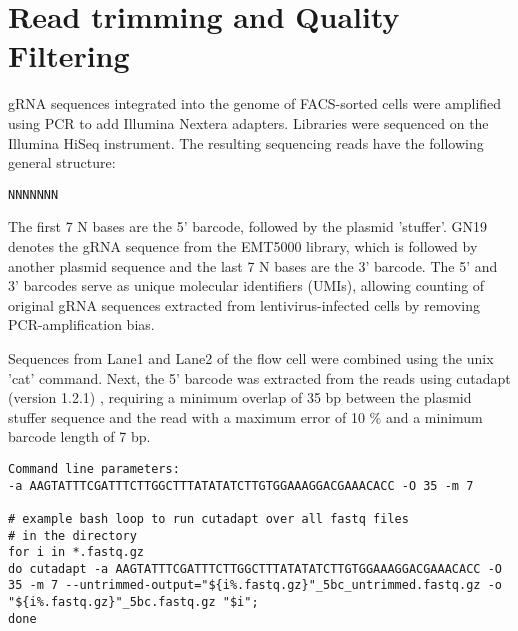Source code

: \section{Read trimming and Quality Filtering}
\label{sec:Bioinformatic analysis of screens with EMT5000 control library and stable cell lines}

   
gRNA sequences integrated into the genome of FACS-sorted cells were amplified using PCR to add Illumina Nextera adapters. Libraries were sequenced on the Illumina HiSeq instrument. The resulting sequencing reads have the following general structure:

\texttt{{\color{my-green}NNNNNNN}}

The first 7 N bases are the {\color{my-green}5' barcode}, followed by the plasmid 'stuffer'.  GN19 denotes the {\color{my-orange}gRNA sequence} from the EMT5000 library, which is followed by another plasmid sequence and the last 7 N bases are the {\color{my-blue}3' barcode}. The 5' and 3' barcodes serve as unique molecular identifiers (UMIs), allowing counting of original gRNA sequences extracted from lentivirus-infected cells by removing PCR-amplification bias.

Sequences from Lane1 and Lane2 of the flow cell were combined using the unix 'cat' command. Next, the 5' barcode was extracted from the reads using cutadapt (version 1.2.1) \cite{Martin:2011va}, requiring a minimum overlap of 35 bp between the plasmid stuffer sequence and the read with a maximum error of 10 \% and a minimum barcode length of 7 bp.

\begin{small}\begin{lstlisting}
Command line parameters:
-a AAGTATTTCGATTTCTTGGCTTTATATATCTTGTGGAAAGGACGAAACACC -O 35 -m 7 

# example bash loop to run cutadapt over all fastq files 
# in the directory
for i in *.fastq.gz
do cutadapt -a AAGTATTTCGATTTCTTGGCTTTATATATCTTGTGGAAAGGACGAAACACC -O 35 -m 7 --untrimmed-output="${i%.fastq.gz}"_5bc_untrimmed.fastq.gz -o "${i%.fastq.gz}"_5bc.fastq.gz "$i";
done
\end{lstlisting}\end{small}

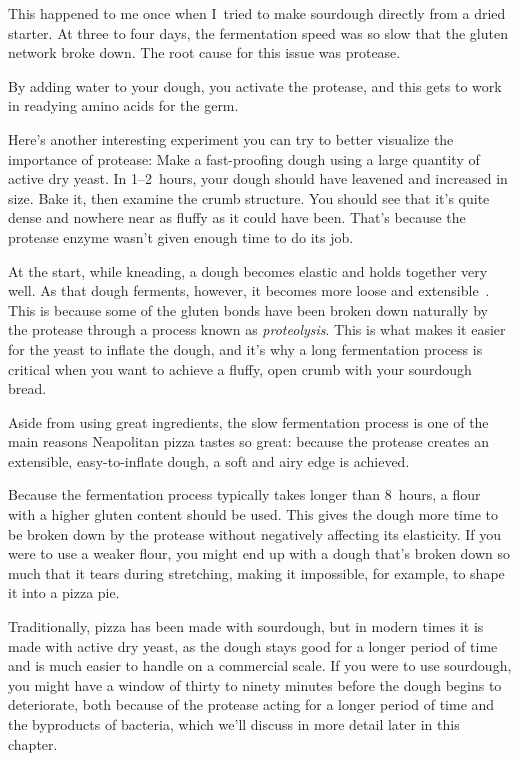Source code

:This happened to me once when I~tried to make sourdough directly from a dried
starter. At three to four days, the fermentation speed was so slow that the
gluten network broke down. The root cause for this issue was protease.

By adding water to your dough, you activate the protease, and this gets to work
in readying amino acids for the germ.

Here's another interesting experiment you can try to better visualize the
importance of protease: Make a fast-proofing dough using a large quantity
of active dry yeast. In 1--2~hours, your dough should have leavened and
increased in size. Bake it, then examine the crumb structure. You should see
that it's quite dense and nowhere near as fluffy as it could have been. That's
because the protease enzyme wasn't given enough time to do its job.

At the start, while kneading, a dough becomes elastic and holds together very
well. As that dough ferments, however, it becomes more loose and
extensible~\cite{protease+enzyme+bread}. This is because some of the gluten
bonds have
been broken down naturally by the protease through a process known as
\emph{proteolysis}. This is what makes it easier for the yeast to inflate the
dough, and it's why a long fermentation process is critical when you want to
achieve a fluffy, open crumb with your sourdough bread.

Aside from using great ingredients, the slow fermentation process is one of the
main reasons Neapolitan pizza tastes so great: because the protease creates an
extensible, easy-to-inflate dough, a soft and airy edge is achieved.

Because the fermentation process typically takes longer than 8~hours, a
flour with a higher gluten content should be used. This gives the dough more
time to be broken down by the protease without negatively affecting its
elasticity. If you were to use a weaker flour, you might end up with a dough
that's broken down so much that it tears during stretching, making it
impossible, for example, to shape it into a pizza pie.

Traditionally, pizza has been made with sourdough, but in modern times it is
made with active dry yeast, as the dough stays good for a longer period of time
and is much easier to handle on a commercial scale. If you were to use
sourdough, you might have a window of thirty to ninety minutes before the dough
begins to deteriorate, both because of the protease acting for a longer period
of time and the byproducts of bacteria, which we'll discuss in more detail later
in this chapter.

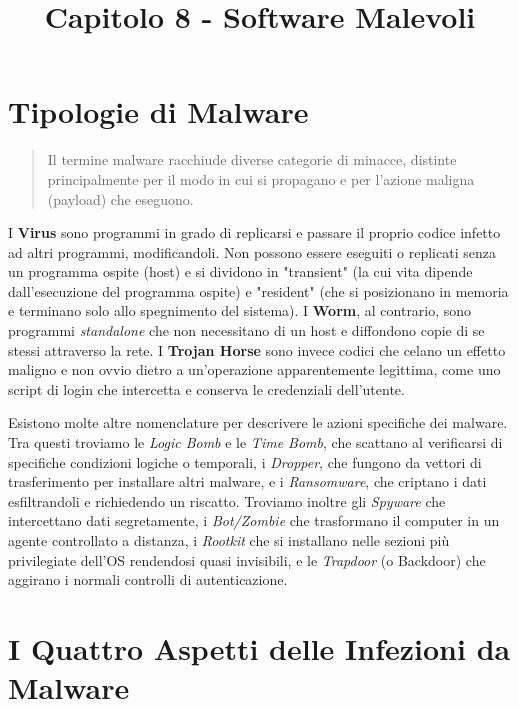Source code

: \documentclass{article}
\title{Capitolo 8 - Software Malevoli}
\author{}
\date{}
\begin{document}
\maketitle

\section*{Tipologie di Malware}

\begin{quote}
    Il termine malware racchiude diverse categorie di minacce, distinte principalmente per il modo in cui si propagano e per l'azione maligna (payload) che eseguono. 
\end{quote}

I \textbf{Virus} sono programmi in grado di replicarsi e passare il proprio codice infetto ad altri programmi, modificandoli. Non possono essere eseguiti o replicati senza un programma ospite (host) e si dividono in "transient" (la cui vita dipende dall'esecuzione del programma ospite) e "resident" (che si posizionano in memoria e terminano solo allo spegnimento del sistema). I \textbf{Worm}, al contrario, sono programmi \textit{standalone} che non necessitano di un host e diffondono copie di se stessi attraverso la rete. I \textbf{Trojan Horse} sono invece codici che celano un effetto maligno e non ovvio dietro a un'operazione apparentemente legittima, come uno script di login che intercetta e conserva le credenziali dell'utente.

Esistono molte altre nomenclature per descrivere le azioni specifiche dei malware. Tra questi troviamo le \textit{Logic Bomb} e le \textit{Time Bomb}, che scattano al verificarsi di specifiche condizioni logiche o temporali, i \textit{Dropper}, che fungono da vettori di trasferimento per installare altri malware, e i \textit{Ransomware}, che criptano i dati esfiltrandoli e richiedendo un riscatto. Troviamo inoltre gli \textit{Spyware} che intercettano dati segretamente, i \textit{Bot/Zombie} che trasformano il computer in un agente controllato a distanza, i \textit{Rootkit} che si installano nelle sezioni più privilegiate dell'OS rendendosi quasi invisibili, e le \textit{Trapdoor} (o Backdoor) che aggirano i normali controlli di autenticazione.

\vspace{0.8cm}

\section*{I Quattro Aspetti delle Infezioni da Malware}
\end{document}
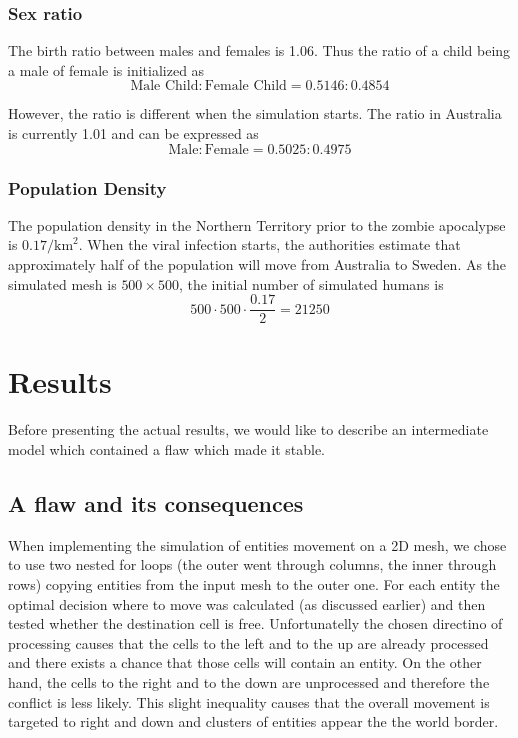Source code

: \documentclass[a4paper]{article}
\begin{document}
\subsubsection{Sex ratio}

The birth ratio between males and females is 1.06. \cite{cia}
Thus the ratio of a child being a male of female is initialized as
$$ \text{Male Child} : \text{Female Child} = 0.5146 : 0.4854 $$

However, the ratio is different when the simulation starts.
The ratio in Australia is currently 1.01 and can be expressed as \cite{cia}
$$ \text{Male} : \text{Female} = 0.5025 : 0.4975 $$

\subsubsection{Population Density}

The population density in the Northern Territory prior to the zombie apocalypse is $0.17/\text{km}^2$. \cite{northernterritory}
When the viral infection starts, the authorities estimate that approximately half of the population will move from Australia to Sweden. \cite{project}
As the simulated mesh is $500 \times 500$, the initial number of simulated humans is
$$ 500 \cdot 500 \cdot \frac{0.17}{2} = 21250 $$

\section{Results}

Before presenting the actual results, we would like to describe an intermediate model which contained a flaw which made it stable.

\subsection{A flaw and its consequences}

When implementing the simulation of entities movement on a 2D mesh, we chose to use two nested for loops (the outer went through columns, the inner through rows) copying entities from the input mesh to the outer one.
For each entity the optimal decision where to move was calculated (as discussed earlier) and then tested whether the destination cell is free.
Unfortunatelly the chosen directino of processing causes that the cells to the left and to the up are already processed and there exists a chance that those cells will contain an entity.
On the other hand, the cells to the right and to the down are unprocessed and therefore the conflict is less likely.
This slight inequality causes that the overall movement is targeted to right and down and clusters of entities appear the the world border.
\end{document}
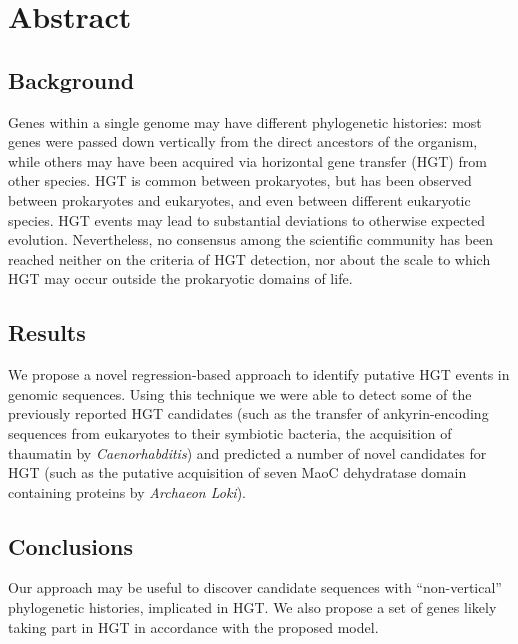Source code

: \section{Abstract}
\label{abstract}

\subsection{Background}
\label{bg}
Genes within a single genome may have different phylogenetic histories: most
genes were passed down vertically from the direct ancestors of the organism,
while others may have been acquired via horizontal gene transfer (HGT) from
other species. HGT is common between prokaryotes, but has been observed between
prokaryotes and eukaryotes, and even between different eukaryotic species. HGT
events may lead to substantial deviations to otherwise expected evolution.
Nevertheless, no consensus among the scientific community has been reached
neither on the criteria of HGT detection, nor about the scale to which HGT may
occur outside the prokaryotic domains of life.

\subsection{Results}
\label{res}
We propose a novel regression-based approach to identify putative HGT events in
genomic sequences. Using this technique we were able to detect some of the
previously reported HGT candidates (such as the transfer of ankyrin-encoding
sequences from eukaryotes to their symbiotic bacteria, the acquisition of
thaumatin by \textit{Caenorhabditis}) and predicted a number of novel
candidates for HGT (such as the putative acquisition of seven MaoC dehydratase
domain containing proteins by \textit{Archaeon Loki}).

\subsection{Conclusions}
\label{concl}
Our approach may be useful to discover candidate sequences with
``non-vertical'' phylogenetic histories, implicated in HGT. We also propose a
set of genes likely taking part in HGT in accordance with the proposed model.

============

EXERCISE REQUIREMENTS.
Your reply should be one number: how many lines in the listing hold the word "fluffy".

RESPONSE.
2